In [1]:
import os
import numpy as np
import pandas as pd
import geopandas as gpd
import torch 
from torchvision import transforms, utils
from torch.utils.data import Dataset
from skimage import io, transform
import matplotlib.pyplot as plt
from scipy.cluster.vq import kmeans2, whiten

In [2]:
# Enable autoreloading of imported modules.
%load_ext autoreload
%autoreload 2

In [3]:
def get_lat_lon(rel_path_to_images):
    """
    Extracts lat and lon from image name and store them in array
    !! Co-ordinates are saved as [Lon, Lat] !!
    """

    # get list of all filenames (insert path as string)
    file_names = os.listdir(rel_path_to_images)

    # strip everything but the coordinates and split lattitude and longitude
    coord = [i[4:-4] for i in file_names]

    # split to get lat and long and change type to np array 
    labels = np.array([np.array(i.split(","), dtype = float) for i in coord])
    
    return labels

In [6]:
#ToDo: Find optimal k (use Elbow Method?)
# Different outputs here because i was playing around with formats for the dataloader and thought
# we could eventually use those later

def get_clusters(labels, k):

    """
    Create k clusters and assign a cluster to each sample
        
        Returns:
        labels = array shape N*3 of sample co-ordinates with their respective cluster
        label_location: Dict that contains the center co-ordinates of each cluster
        
    """
    
    x, y = kmeans2(labels, k, iter = 20)  
    labels = np.hstack((labels, y[:, np.newaxis]))
    
    # create dict to map class to co-ordinates for final prediction
    keys = np.arange(len(x))
    label_location = {keys[i]:x[i] for i in range(len(x))}
    
    return labels, label_location, y

In [48]:
# create Dataloader
# in the NN we would only predict classes, not yet coordinates. This allows y to be one number per sample
# This can later be changed, just seemed more convenient to me

class GeoGuessrData(Dataset):
    
    def __init__(self, y, root_dir, transform = None):
        """
        y(array): array shape N with clusternames
        root_dir(string): Directory with all the images
        transform: As we won´t need to resize anything we just transform array-->tensor
        """
        self.y = y
        self.root_dir = root_dir
        self.transform = transform
        
    def __getitem__(self, idx):
        """support the indexing such that dataset[i] can be used to get ith sample"""
        
        if torch.is_tensor(idx):
            idx = idx.tolist()
        
        # get image by path and idx
        img_name = os.listdir(self.root_dir)[idx]
        image = io.imread(os.path.join(self.root_dir, img_name))
        sample = {"image": image, "cluster": self.y[idx]}
        
        if self.transform:
            sample = self.transform(sample)
            
        return sample
        
    
    def __len__(self):
        
        # get len of dataset
        return len(self.y)
    
    

class ToTensor(object):
    """Convert ndarrays in sample to Tensors."""

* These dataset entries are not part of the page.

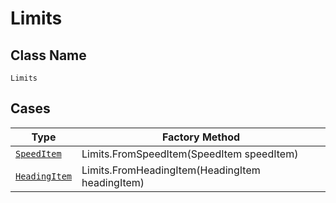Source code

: 
# Limits

## Class Name

`Limits`

## Cases

| Type | Factory Method |
|  --- | --- |
| [`SpeedItem`](../../../doc/models/speed-item.md) | Limits.FromSpeedItem(SpeedItem speedItem) |
| [`HeadingItem`](../../../doc/models/heading-item.md) | Limits.FromHeadingItem(HeadingItem headingItem) |

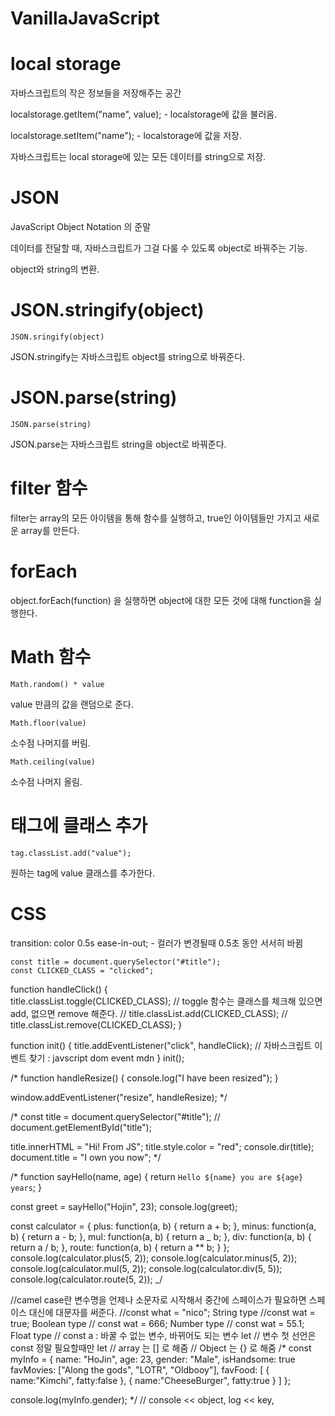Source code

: # VanillaJavaScript

# local storage

자바스크립트의 작은 정보들을 저장해주는 공간

localstorage.getItem("name", value); - localstorage에 값을 불러옴.

localstorage.setItem("name"); - localstorage에 값을 저장.

자바스크립트는 local storage에 있는 모든 데이터를 string으로 저장.

# JSON

JavaScript Object Notation 의 준말

데이터를 전달할 때, 자바스크립트가 그걸 다룰 수 있도록 object로 바꿔주는 기능.

object와 string의 변환.

# JSON.stringify(object)

    JSON.sringify(object)

JSON.stringify는 자바스크립트 object를 string으로 바꿔준다.

# JSON.parse(string)

    JSON.parse(string)

JSON.parse는 자바스크립트 string을 object로 바꿔준다.

# filter 함수

filter는 array의 모든 아이템을 통해 함수를 실행하고, true인 아이템들만 가지고 새로운 array를 만든다.

# forEach

object.forEach(function) 을 실행하면 object에 대한 모든 것에 대해 function을 실행한다.

# Math 함수

    Math.random() * value

value 만큼의 값을 랜덤으로 준다.

    Math.floor(value)

소수점 나머지를 버림.

    Math.ceiling(value)

소수점 나머지 올림.

# 태그에 클래스 추가

    tag.classList.add("value");

원하는 tag에 value 클래스를 추가한다.

# CSS

transition: color 0.5s ease-in-out; - 컬러가 변경될때 0.5초 동안 서서히 바뀜

    const title = document.querySelector("#title");
    const CLICKED_CLASS = "clicked";

function handleClick() {  
title.classList.toggle(CLICKED_CLASS); // toggle 함수는 클래스를 체크해 있으면 add, 없으면 remove 해준다.
// title.classList.add(CLICKED_CLASS);
// title.classList.remove(CLICKED_CLASS);
}

function init() {
title.addEventListener("click", handleClick); // 자바스크립트 이벤트 찾기 : javscript dom event mdn
}
init();

/\* function handleResize() {
console.log("I have been resized");
}

window.addEventListener("resize", handleResize); \*/

/\* const title = document.querySelector("#title"); // document.getElementById("title");

title.innerHTML = "Hi! From JS";
title.style.color = "red";
console.dir(title);
document.title = "I own you now"; \*/

/\* function sayHello(name, age) {
return `Hello ${name} you are ${age} years`;
}

const greet = sayHello("Hojin", 23);
console.log(greet);

const calculator = {
plus: function(a, b) {
return a + b;
},
minus: function(a, b) {
return a - b;
},
mul: function(a, b) {
return a _ b;
},
div: function(a, b) {
return a / b;
},
route: function(a, b) {
return a \*\* b;
}
};
console.log(calculator.plus(5, 2));
console.log(calculator.minus(5, 2));
console.log(calculator.mul(5, 2));
console.log(calculator.div(5, 5));
console.log(calculator.route(5, 2)); _/

//camel case란 변수명을 언제나 소문자로 시작해서 중간에 스페이스가 필요하면 스페이스 대신에 대문자를 써준다.
//const what = "nico"; String type
//const wat = true; Boolean type
// const wat = 666; Number type
// const wat = 55.1; Float type
// const a : 바꿀 수 없는 변수, 바뀌어도 되는 변수 let
// 변수 첫 선언은 const 정말 필요할때만 let
// array 는 [] 로 해줌
// Object 는 {} 로 해줌
/\* const myInfo = {
name: "HoJin",
age: 23,
gender: "Male",
isHandsome: true
favMovies: ["Along the gods", "LOTR", "Oldbooy"],
favFood: [
{
name:"Kimchi",
fatty:false
},
{
name:"CheeseBurger",
fatty:true
}
]
};

console.log(myInfo.gender); \*/
// console << object, log << key,
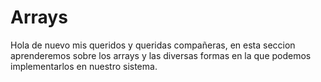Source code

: # Arrays

Hola de nuevo mis queridos y queridas compañeras, en esta seccion aprenderemos sobre los arrays y las diversas formas en la que podemos implementarlos en nuestro sistema.

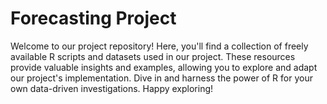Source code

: # Forecasting Project

Welcome to our project repository! Here, you'll find a collection of freely available R scripts and datasets used in our project. These resources provide valuable insights and examples, allowing you to explore and adapt our project's implementation. Dive in and harness the power of R for your own data-driven investigations. Happy exploring!
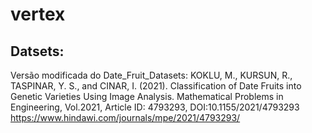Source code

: # vertex





## Datsets:

Versão modificada do Date_Fruit_Datasets: 
KOKLU, M., KURSUN, R., TASPINAR, Y. S., and CINAR, I. (2021). Classification of Date Fruits into Genetic Varieties Using Image Analysis. Mathematical Problems in Engineering, Vol.2021, Article ID: 4793293, DOI:10.1155/2021/4793293
https://www.hindawi.com/journals/mpe/2021/4793293/
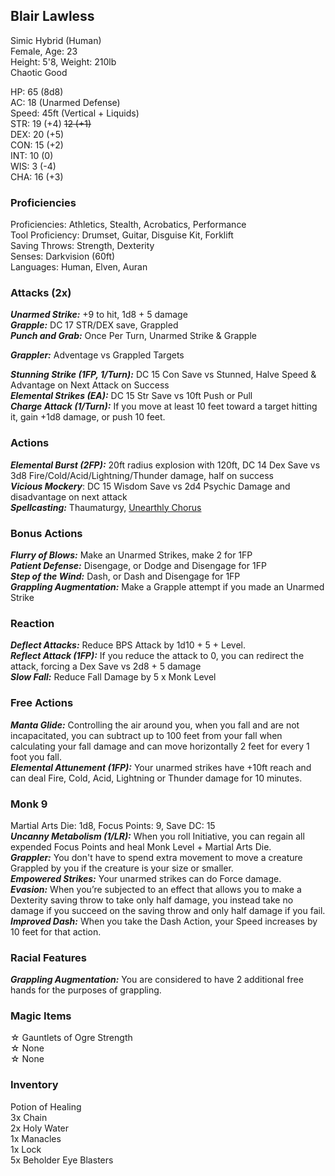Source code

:## Blair Lawless
Simic Hybrid (Human) \
Female, Age: 23 \
Height: 5'8, Weight: 210lb \
Chaotic Good

HP: 65 (8d8) \
AC: 18 (Unarmed Defense) \
Speed: 45ft (Vertical + Liquids) \
STR: 19 (+4) ~~12 (+1)~~ \
DEX: 20 (+5) \
CON: 15 (+2) \
INT: 10 (0) \
WIS: 3 (-4) \
CHA: 16 (+3)

### Proficiencies
Proficiencies: Athletics, Stealth, Acrobatics, Performance \
Tool Proficiency: Drumset, Guitar, Disguise Kit, Forklift \
Saving Throws: Strength, Dexterity \
Senses: Darkvision (60ft) \
Languages: Human, Elven, Auran

### Attacks (2x)
***Unarmed Strike:*** +9 to hit, 1d8 + 5 damage \
***Grapple:*** DC 17 STR/DEX save, Grappled \
***Punch and Grab:*** Once Per Turn, Unarmed Strike & Grapple 

***Grappler:*** Adventage vs Grappled Targets

***Stunning Strike (1FP, 1/Turn):*** DC 15 Con Save vs Stunned, Halve Speed & Advantage on Next Attack on Success \
***Elemental Strikes (EA):*** DC 15 Str Save vs 10ft Push or Pull \
***Charge Attack (1/Turn):*** If you move at least 10 feet toward a target hitting it, gain +1d8 damage, or push 10 feet.

### Actions
***Elemental Burst (2FP):*** 20ft radius explosion with 120ft, DC 14 Dex Save vs 3d8 Fire/Cold/Acid/Lightning/Thunder damage, half on success \
***Vicious Mockery***: DC 15 Wisdom Save vs 2d4 Psychic Damage and disadvantage on next attack \
***Spellcasting:*** Thaumaturgy, [Unearthly Chorus](https://dnd5e.wikidot.com/spell:unearthly-chorus)

### Bonus Actions
***Flurry of Blows:*** Make an Unarmed Strikes, make 2 for 1FP \
***Patient Defense:*** Disengage, or Dodge and Disengage for 1FP \
***Step of the Wind:*** Dash, or Dash and Disengage for 1FP \
***Grappling Augmentation:*** Make a Grapple attempt if you made an Unarmed Strike

### Reaction
***Deflect Attacks:*** Reduce BPS Attack by 1d10 + 5 + Level. \
***Reflect Attack (1FP):*** If you reduce the attack to 0, you can redirect the attack, forcing a Dex Save vs 2d8 + 5 damage \
***Slow Fall:*** Reduce Fall Damage by 5 x Monk Level

### Free Actions
***Manta Glide:*** Controlling the air around you, when you fall and are not incapacitated, you can subtract up to 100 feet from your fall when calculating your fall damage and can move horizontally 2 feet for every 1 foot you fall. \
***Elemental Attunement (1FP):*** Your unarmed strikes have +10ft reach and can deal Fire, Cold, Acid, Lightning or Thunder damage for 10 minutes.


### Monk 9
Martial Arts Die: 1d8, Focus Points: 9, Save DC: 15 \
***Uncanny Metabolism (1/LR):*** When you roll Initiative, you can regain all expended Focus Points and heal Monk Level + Martial Arts Die. \
***Grappler:*** You don't have to spend extra movement to move a creature Grappled by you if the creature is your size or smaller. \
***Empowered Strikes:*** Your unarmed strikes can do Force damage. \
***Evasion:*** When you’re subjected to an effect that allows you to make a Dexterity saving throw to take only half damage, you instead take no damage if you succeed on the saving throw and only half damage if you fail. \
***Improved Dash:*** When you take the Dash Action, your Speed increases by 10 feet for that action. 

### Racial Features
***Grappling Augmentation:*** You are considered to have 2 additional free hands for the purposes of grappling.

### Magic Items
☆ Gauntlets of Ogre Strength \
☆ None \
☆ None

### Inventory
Potion of Healing \
3x Chain \
2x Holy Water \
1x Manacles \
1x Lock \
5x Beholder Eye Blasters
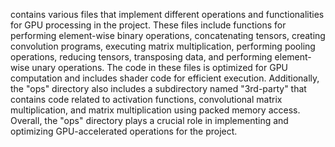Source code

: contains various files that implement different operations and functionalities for GPU processing in the project. These files include functions for performing element-wise binary operations, concatenating tensors, creating convolution programs, executing matrix multiplication, performing pooling operations, reducing tensors, transposing data, and performing element-wise unary operations. The code in these files is optimized for GPU computation and includes shader code for efficient execution. Additionally, the "ops" directory also includes a subdirectory named "3rd-party" that contains code related to activation functions, convolutional matrix multiplication, and matrix multiplication using packed memory access. Overall, the "ops" directory plays a crucial role in implementing and optimizing GPU-accelerated operations for the project.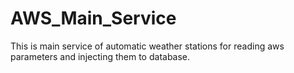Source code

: # AWS_Main_Service
This is main service of automatic weather stations for reading aws parameters and injecting them to database.
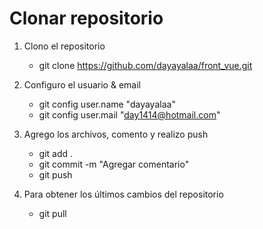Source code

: ﻿# Clonar repositorio
1. Clono el repositorio
    - git clone https://github.com/dayayalaa/front_vue.git

2. Configuro el usuario & email
    - git config user.name "dayayalaa"
    - git config user.mail "day1414@hotmail.com"

3. Agrego los archivos, comento y realizo push
    - git add .
    - git commit -m "Agregar comentario"
    - git push 

4. Para obtener los últimos cambios del repositorio
    - git pull
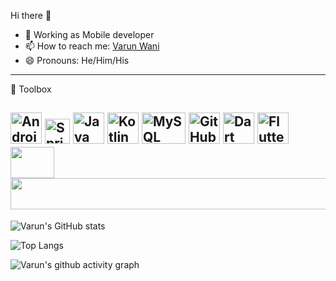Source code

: Hi there 👋

<ul>
  
<li>🌱 Working as Mobile developer</li>
<li><g-emoji class="g-emoji" alias="mailbox" fallback-src="https://github.githubassets.com/images/icons/emoji/unicode/1f4eb.png">📫</g-emoji> How to reach me: <a href="https://www.linkedin.com/in/varun-wani-022/" rel="nofollow">Varun Wani</a></li>
<li>😄 Pronouns: He/Him/His</li>
</ul>


---
🧰 Toolbox
 
<img src="https://cdn.worldvectorlogo.com/logos/android-logomark.svg" alt="Android logo" width="50" height="50"/>          <img src="https://cdn.worldvectorlogo.com/logos/spring-3.svg" alt="Spring logo" width="40" height="40"/>          <img src="https://cdn.worldvectorlogo.com/logos/java-4.svg" alt="Java Logo" width="50" height="50"/>          <img src="https://cdn.worldvectorlogo.com/logos/kotlin-1.svg" alt="Kotlin logo" width="50" height="50"/>          <img src="https://static.cdnlogo.com/logos/m/47/mysql.svg" alt="MySQL Logo" width="70" height="50"/>          <img src="https://cdn-icons-png.flaticon.com/512/25/25231.png" alt="GitHub Logo" width="50" height="50"/>          <img src="https://www.vectorlogo.zone/logos/dartlang/dartlang-icon.svg" alt="Dart Logo" width="50" height="50"/>          <img src="https://cdn.worldvectorlogo.com/logos/flutter.svg" alt="Flutter Logo" width="50" height="50"/>          <img src="https://1000logos.net/wp-content/uploads/2021/05/Atlassian-Logo-2010s1.png" width="70" height="50"/>          <img src="https://sue.eu/wp-content/uploads/sites/6/2022/07/bitbucket-logo-920x920-sue-v01.png" width="600" height="50"/>
---


![Varun's GitHub stats](https://github-readme-stats.vercel.app/api?username=varunwani22&show_icons=true&theme=radical)

![Top Langs](https://github-readme-stats.vercel.app/api/top-langs/?username=varunwani22&layout=compact&theme=dracula)


![Varun's github activity graph](https://activity-graph.herokuapp.com/graph?username=varunwani22&theme=dracula)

    def __call__(self, sample):
        image, cluster = sample['image'], sample['cluster']

        # swap color axis because
        # numpy image: H x W x C
        # torch image: C x H x W
        image = image.transpose((2, 0, 1))
        
        # not 100% sure if transforming y is of any use yet
        return {'image': torch.from_numpy(image).float(),
                'cluster': torch.from_numpy(np.array(cluster)).float()}

In [49]:
transform = transforms.Compose([
    transforms.ToTensor(),
    transforms.Normalize((.5, .5, .5), (.5, .5, .5))
])
# load dataset for dataloader
labels = get_lat_lon(r"F:\Users\basti\Projekt")
labels, label_location, y = get_clusters(labels, 100)
dataset = GeoGuessrData(y, r"F:\Users\basti\Projekt", transform=transform)




In [50]:
size = len(dataset)
train_size = int(size*0.8)
test_size = (size - train_size) //2
validation_size = (size - train_size) //2 +1
train_dataset, validation_dataset, test_dataset = torch.utils.data.random_split(dataset,
                                               [train_size, validation_size, test_size])


In [53]:
from networks import ResNet
from solver import Solver

torch.cuda.empty_cache()
model=ResNet()
solver = Solver(model,{'train':test_dataset,'val':validation_dataset},optimizer="Adam",optimizer_config={'weight_decay':True})
history =solver.train(num_epochs=10)


cuda


  0%|          | 0/10 [00:00<?, ?it/s]

TypeError: 'DataLoader' object is not subscriptable

In [None]:
from utils import show_training
show_training(history)

In [10]:
import gc
torch.cuda.empty_cache()
#del variables
gc.collect()

0